Exercise> Search the entries for the word "that" and return every line where it is found.

Plain-text document sources>
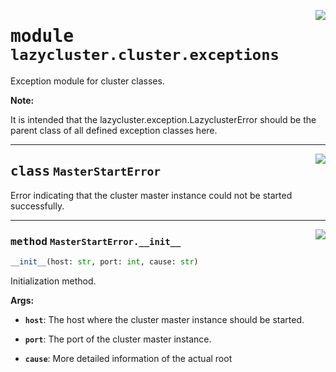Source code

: 
<a href="/lazycluster/cluster/exceptions.py#L0"><img align="right" style="float:right;" src="https://img.shields.io/badge/-source-cccccc?style=flat-square"></a>

# <kbd>module</kbd> `lazycluster.cluster.exceptions`
Exception module for cluster classes.


**Note:**

 It is intended that the lazycluster.exception.LazyclusterError should be the parent class of all defined exception
 classes here.



-------------------
<a href="/lazycluster/cluster/exceptions.py#L11"><img align="right" style="float:right;" src="https://img.shields.io/badge/-source-cccccc?style=flat-square"></a>

## <kbd>class</kbd> `MasterStartError`
Error indicating that the cluster master instance could not be started successfully. 


-------------------
<a href="/lazycluster/cluster/exceptions.py#L14"><img align="right" style="float:right;" src="https://img.shields.io/badge/-source-cccccc?style=flat-square"></a>

### <kbd>method</kbd> `MasterStartError.__init__`

```python
__init__(host: str, port: int, cause: str)
```
Initialization method.


**Args:**


 - <b>`host`</b>:  The host where the cluster master instance should be started.

 - <b>`port`</b>:  The port of the cluster master instance.

 - <b>`cause`</b>:  More detailed information of the actual root





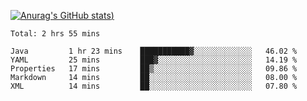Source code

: [![Anurag's GitHub stats](https://github-readme-stats.vercel.app/api?username=Old-Camel&show_icons=true&theme=dark))](https://github.com/anuraghazra/github-readme-stats)
<!--START_SECTION:waka-->
```text
Total: 2 hrs 55 mins

Java         1 hr 23 mins    ███████████▓░░░░░░░░░░░░░   46.02 % 
YAML         25 mins         ███▓░░░░░░░░░░░░░░░░░░░░░   14.19 % 
Properties   17 mins         ██▒░░░░░░░░░░░░░░░░░░░░░░   09.86 % 
Markdown     14 mins         ██░░░░░░░░░░░░░░░░░░░░░░░   08.00 % 
XML          14 mins         ██░░░░░░░░░░░░░░░░░░░░░░░   07.80 % 
```
<!--END_SECTION:waka-->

Problem solution>
 It is intended that the lazycluster.exception.LazyclusterError should be the parent class of all defined exception
Error indicating that the cluster master instance could not be started successfully. 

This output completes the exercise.